Show me how you burlesque
From where I come from, the journey that I’ve been on, there are two things that will make me question our friendship.
Always be honest.
Even if you think it might hurt, always be honest. Be honest gently, and gently honest and not in a self-centered way. But have the guts to be honest. With me, with yourself. Is it easy? Nope. Is it better in the long and short run? Yes. 100 percent without a shadow of a doubt yes. Talk to me. Communicate, don’t talk at me and for heaven’s sake, LISTEN too.
Second.
Don’t surprise me. Don’t blindside me.
I lived with surprises for so many years, and yes, though I ended on my feet each and every time, an optimistic survivor, do not blindside me. Nothing and I repeat, nothing will make me doubt and re-think my feelings about you more. And nothing will make me want to walk the other way faster. Surprises about anything. Have the courage and the heart and soul to respect me enough to NOT surprise me.
I bet you are thinking at this point, somebody hasn’t been completely honest and blindsided me with a surprise.
You would be right.
But here’s the thing.
I thought THAT was the important part. That a friend I trusted (and yes, now I question “friend”) not only wasn’t completely honest, but felt that blind-siding me with information “in person” was the way to do it.

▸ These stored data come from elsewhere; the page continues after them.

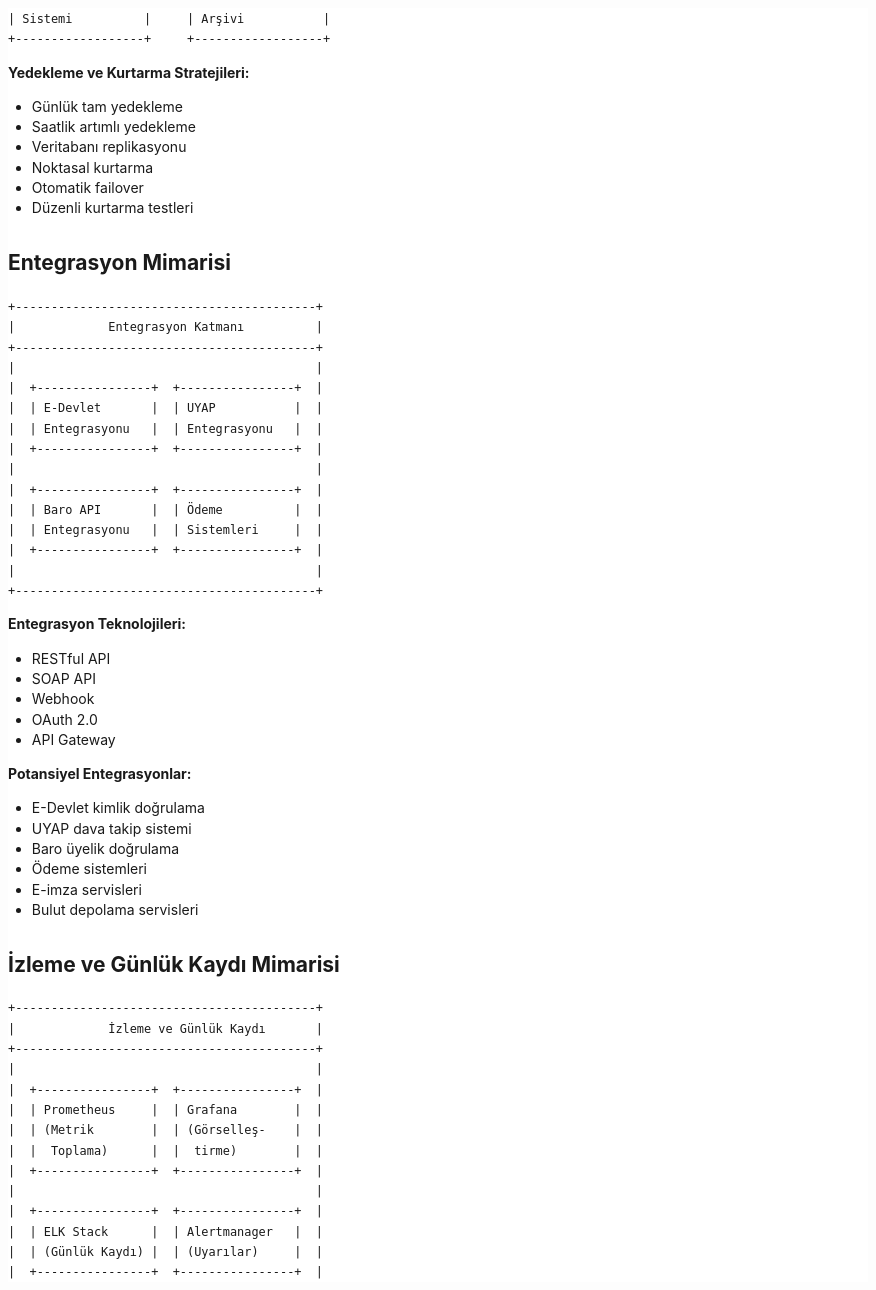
```
| Sistemi          |     | Arşivi           |
+------------------+     +------------------+
```

**Yedekleme ve Kurtarma Stratejileri:**
- Günlük tam yedekleme
- Saatlik artımlı yedekleme
- Veritabanı replikasyonu
- Noktasal kurtarma
- Otomatik failover
- Düzenli kurtarma testleri

## Entegrasyon Mimarisi

```
+------------------------------------------+
|             Entegrasyon Katmanı          |
+------------------------------------------+
|                                          |
|  +----------------+  +----------------+  |
|  | E-Devlet       |  | UYAP           |  |
|  | Entegrasyonu   |  | Entegrasyonu   |  |
|  +----------------+  +----------------+  |
|                                          |
|  +----------------+  +----------------+  |
|  | Baro API       |  | Ödeme          |  |
|  | Entegrasyonu   |  | Sistemleri     |  |
|  +----------------+  +----------------+  |
|                                          |
+------------------------------------------+
```

**Entegrasyon Teknolojileri:**
- RESTful API
- SOAP API
- Webhook
- OAuth 2.0
- API Gateway

**Potansiyel Entegrasyonlar:**
- E-Devlet kimlik doğrulama
- UYAP dava takip sistemi
- Baro üyelik doğrulama
- Ödeme sistemleri
- E-imza servisleri
- Bulut depolama servisleri

## İzleme ve Günlük Kaydı Mimarisi

```
+------------------------------------------+
|             İzleme ve Günlük Kaydı       |
+------------------------------------------+
|                                          |
|  +----------------+  +----------------+  |
|  | Prometheus     |  | Grafana        |  |
|  | (Metrik        |  | (Görselleş-    |  |
|  |  Toplama)      |  |  tirme)        |  |
|  +----------------+  +----------------+  |
|                                          |
|  +----------------+  +----------------+  |
|  | ELK Stack      |  | Alertmanager   |  |
|  | (Günlük Kaydı) |  | (Uyarılar)     |  |
|  +----------------+  +----------------+  |
```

How about, if we are the friends you claim us to be, because in your words, “I enjoy our friendship”, call me, give me a heads up and mostly, trust that the truth will be okay. At some point and in some way. It’s not “what” you say, but what you “do” and how you respect friends that counts in my book. (And seriously, yet another self-absorbed narcissist? Yes…and an adjective is needed so you know exactly what I speak of.)
Trust the journey.
That’s all I kept thinking. Trust the journey.
“There are better things out there than this for you”, a Warrior texted to me. How right she is.
I just have to believe it. And every day, I do.
Here’s what I discovered: I wasn’t completely listening either. AND I wanted something to be a certain way and it wasn’t going to go that way. Actually, interestingly enough, that is exactly what Karyn said in yoga this week, “Just because we think a plan is THE plan, sometimes it’s not.”
And… when it’s time to let go of something or someone…it’s revealed to you.
As always, I thought I would use my words and my new found voice to express my feelings once I had thought it through. This caused my stomach to hurt. Intuition?
Instead, I headed into Kim Bolourtchi’s dance class Saturday morning. The second I hit the dance floor after a big hug from Kim and she started us dancing, I felt myself KNOW, “You are okay. This is NOT your doing. You were honest, if a little delusional. You do NOT have to do anything more. Your silence speaks volumes. And, this person does NOT deserve your thoughts, much less your friendship or energy. “
Fortunately, Kim played Show Me How Your Burlesque and while we danced it out, I heard:
“Hit it up, get it up
This is not a test
Hit it up, get it up
Gotta give me your best
Show me how your burlesque”

How I burlesque?! Care, consideration and respect, honesty, that’s HOW I burlesque. For me, this reinforced that this is MY life, my choice and I can and will decide who to let in. HOW I burlesque.
After class I told Kim what had happened, starting out, “This may sound odd, but being here, dancing with you, YOU, YOUR SPIRIT, YOUR ENERGY, YOU, centered me.”
She smiled that Kim smile. “It was you. I provided the safe space, the loving space, but you knew this all along. You had the answer. I provided the place for you to find it. But it was in your center.” How right she was. Centered. From a place of strength. That’s how I burlesque.
Knowing in my heart and every cell of my body that I needed and wanted to continue to be around positive loving energy. That I wouldn’t be expending anymore energy on a friendship that needed much more honesty, care, consideration, and respect that wasn’t available. I’ve come too far not to expect this. I’ve come too far on my journey not to receive this.
I realized that I actually do trust the journey and if I think about it, I’ve trusted the journey all along even if I didn’t know it. It brought me this far. And I will continue to trust that there are better things out there than this for me. I’m gonna make it after all.
Let me show you HOW I burlesque….

Embracing the Chaos

She Began

It’s 9 am on a Friday morning and I have just driven 30 minutes to get to my old gym. Yes, I drove 30 minutes past a million other gyms in order to get to classes I love with people I’ve become friends with. I can’t give it up. Apparently, I am not the only one. My always smiling-happy friend Elizabeth who works at my gym asked me how it was going. When I explained that there was so much change and that’s why I keep driving all the way out to my gym, my comfort/safe zone, she laughed and said she was doing the same.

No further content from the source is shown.